Your task: The answer should consist of each line from the data below that includes "BudgetAnomalia".
--- --- ---
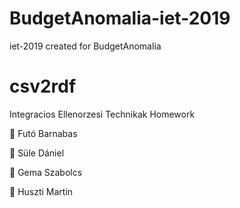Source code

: # BudgetAnomalia-iet-2019
iet-2019 created for BudgetAnomalia

# csv2rdf
Integracios Ellenorzesi Technikak Homework

🐧  Futó Barnabas

🎃  Süle Dániel

🐥  Gema Szabolcs

🐷  Huszti Martin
--- --- ---
Answer space:
: # BudgetAnomalia-iet-2019
iet-2019 created for BudgetAnomalia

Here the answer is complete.